这是我的解析器,词法分析器,我的laguage脚本和控制台的代码:

分析器:

using System;
using System.Collections.Generic;
using System.Linq;
using System.Text;

namespace BL
{
    public static class Parser
    {
        public static void Parse(string toks)
        {
            if (toks.Substring(0).Split(':')[0] == "PRINT STRING")
            {
                Console.WriteLine(toks.Substring(toks.IndexOf('\"') + 1).Split('\"')[0]);
            }
        }
    }
}

词法:

using System;
using System.Collections.Generic;
using System.Linq;
using System.Text;

namespace BL
{
    public static class Lexer
    {
        public static string tok = "";
        public static string str;
        public static int state = 0;
        public static string tokens = "";

        public static void Lex(string data)
        {
            foreach (char c in data)
            {
                tok += c;

                if (tok == " ")
                {
                    if (state == 0)
                    {
                        tok = "";
                        tokens += " ";
                    }
                    else if (state == 1)
                    {
                        tok = " ";
                    }
                }
                else if (tok == Environment.NewLine)
                {
                    tok = "";
                }
                else if (tok == "PRINT")
                {
                    tokens += "PRINT";
                    tok = "";
                }
                else if (tok == "\"")
                {
                    if (state == 0)
                    {
                        state = 1;
                    }
                    else if (state == 1)
                    {
                        tokens += "STRING:" + str + "\" ";
                        str = "";
                        state = 0;
                        tok = "";
                    }
                }
                else if (state == 1)
                {
                    str += tok;
                    tok = "";
                }
            }

            Parser.Parse(tokens);
        }
    }
}

我的剧本:

PRINT "HELLO WORLD1" PRINT "HELLO WORLD2"

控制台:

using System;
using System.Collections.Generic;
using System.Linq;
using System.Text;
using System.IO;

namespace BL
{
    class Program
    {
        static string data;

        static void Main(string[] args)
        {
            Console.Title = "Compiler";
            string input = Console.ReadLine();
            Open(input);

            Lexer.Lex(data);

            Console.ReadLine();
        }

        public static void Open(string file)
        {
            data = File.ReadAllText(file);
        }
    }
}

当我打印令牌的内容时(在Lexer中)我得到了这个:

PRINT STRING:"HELLO WORLD1" PRINT STRING:"HELLO WORLD2"

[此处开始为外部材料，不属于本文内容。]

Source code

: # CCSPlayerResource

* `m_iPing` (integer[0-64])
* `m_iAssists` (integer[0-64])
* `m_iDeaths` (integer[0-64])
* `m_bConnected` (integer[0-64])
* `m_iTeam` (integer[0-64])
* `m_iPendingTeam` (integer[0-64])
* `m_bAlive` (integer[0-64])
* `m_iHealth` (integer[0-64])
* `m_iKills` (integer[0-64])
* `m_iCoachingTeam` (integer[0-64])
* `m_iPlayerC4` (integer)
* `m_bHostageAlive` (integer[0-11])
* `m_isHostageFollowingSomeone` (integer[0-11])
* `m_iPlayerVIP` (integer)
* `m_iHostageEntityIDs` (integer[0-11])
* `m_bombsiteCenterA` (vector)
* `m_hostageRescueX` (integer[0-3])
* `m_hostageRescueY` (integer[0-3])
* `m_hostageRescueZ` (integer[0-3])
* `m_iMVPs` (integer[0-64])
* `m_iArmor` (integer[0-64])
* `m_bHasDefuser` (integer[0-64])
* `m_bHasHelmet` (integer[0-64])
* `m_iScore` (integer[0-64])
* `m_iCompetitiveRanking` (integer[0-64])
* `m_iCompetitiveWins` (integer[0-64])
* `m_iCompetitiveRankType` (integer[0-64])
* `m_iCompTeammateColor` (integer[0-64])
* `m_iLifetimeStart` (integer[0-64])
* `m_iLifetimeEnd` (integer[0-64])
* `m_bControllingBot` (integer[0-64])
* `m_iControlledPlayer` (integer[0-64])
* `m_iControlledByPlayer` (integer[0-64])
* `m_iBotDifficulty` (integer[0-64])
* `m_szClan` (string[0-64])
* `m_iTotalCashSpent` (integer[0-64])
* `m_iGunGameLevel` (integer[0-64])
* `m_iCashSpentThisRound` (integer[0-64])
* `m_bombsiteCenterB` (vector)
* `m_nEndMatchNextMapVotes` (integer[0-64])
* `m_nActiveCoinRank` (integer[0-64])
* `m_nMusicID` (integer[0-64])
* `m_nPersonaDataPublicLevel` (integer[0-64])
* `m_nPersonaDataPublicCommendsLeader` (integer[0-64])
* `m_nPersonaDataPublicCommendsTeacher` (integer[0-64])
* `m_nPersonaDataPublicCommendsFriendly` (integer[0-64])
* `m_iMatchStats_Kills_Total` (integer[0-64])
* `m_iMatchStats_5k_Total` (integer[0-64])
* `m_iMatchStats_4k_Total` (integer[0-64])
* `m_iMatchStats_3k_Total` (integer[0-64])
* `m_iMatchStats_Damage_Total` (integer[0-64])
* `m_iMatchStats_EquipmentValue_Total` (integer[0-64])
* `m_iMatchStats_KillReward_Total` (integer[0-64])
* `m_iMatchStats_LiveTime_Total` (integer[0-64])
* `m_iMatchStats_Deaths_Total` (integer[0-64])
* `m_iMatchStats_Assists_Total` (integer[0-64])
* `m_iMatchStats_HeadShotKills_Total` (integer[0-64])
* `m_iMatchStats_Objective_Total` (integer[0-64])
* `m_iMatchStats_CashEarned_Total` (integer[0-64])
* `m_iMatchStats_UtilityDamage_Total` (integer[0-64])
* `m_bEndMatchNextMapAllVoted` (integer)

虽然当我解析它时,它只打印HELLO WORLD1,而不是HELLO WORLD1,并且在它下面HELLO WORLD2,我不知道应该怎样做以获得另一个PRINT STRING,显然因为这只是一个项目我已创建,网上没有答案,提前谢谢。

1 个答案:

答案 0 :(得分:1)

您尝试解析语言,这很好,但之后您就会生成第二种编程语言。这意味着你的Lex()函数最终需要它自己的解析逻辑来处理结果文本。

这就是为什么大多数时候这个问题都解决了,Lex()函数会创建一个供其他人使用的令牌列表。通常这些令牌不仅仅是字符串,但对于许多小语言来说,可以使用简单的字符串列表作为标记。

由于我对玩具语言情有独钟,因此我修改了您的示例以遵循此流程。它从用户输入加载文件,然后将其分解为单独的令牌,并使用这些令牌来运行'该计划:

// Parse a list of tokens from Lex()
static void Parse(List<string> tokens)
{
    // Run through each token in the list of tokens
    for (int i = 0; i < tokens.Count; i++)
    {
        // And act on the token
        switch (tokens[i])
        {
            case "PRINT":
                // PRINT prints the next token
                // Move to the next token first
                i++;
                // And dump it out
                Console.WriteLine(tokens[i]);
                break;

            default:
                // Anything else is an error, so emit an error
                Console.WriteLine("ERROR: Unknown token " + tokens[i]);
                break;
        }
    }
}

// Parse a source code file, returning a list of tokens
static List<string> Lex(string data)
{
    // The current token we're building up
    string current = "";
    // Are we inside of a quoted string?
    bool inQuote = false;
    // The list of tokens to return
    List<string> tokens = new List<string>();

    foreach (char c in data)
    {
        if (inQuote)
        {
            switch (c)
            {
                case '"':
                    // The string literal has ended, go ahead and note 
                    // we're no longer in quote
                    inQuote = false;
                    break;
                default:
                    // Anything else gets added to the current token
                    current += c;
                    break;
            }
        }
        else
        {
            switch (c)
            {
                case '"':
                    // This is the start of a string literal, note that
                    // we're in it and move on
                    inQuote = true;
                    break;
                case ' ':
                case '\n':
                case '\r':
                case '\t':
                    // Tokens are sperated by whitespace, so any whitespace
                    // causes the current token to be added to the list of tokens
                    if (current.Length > 0)
                    {
                        // Only add tokens
                        tokens.Add(current);
                        current = "";
                    }
                    break;
                default:
                    // Anything else is part of a token, just add it
                    current += c;
                    break;
            }
        }
    }

    return tokens;
}

// Quick demo
static void Main(string[] args)
{
    string input = Console.ReadLine();
    string data = File.ReadAllText(input);

    List<string> tokens = Lex(data);
    Parse(tokens);

    Console.ReadLine();
}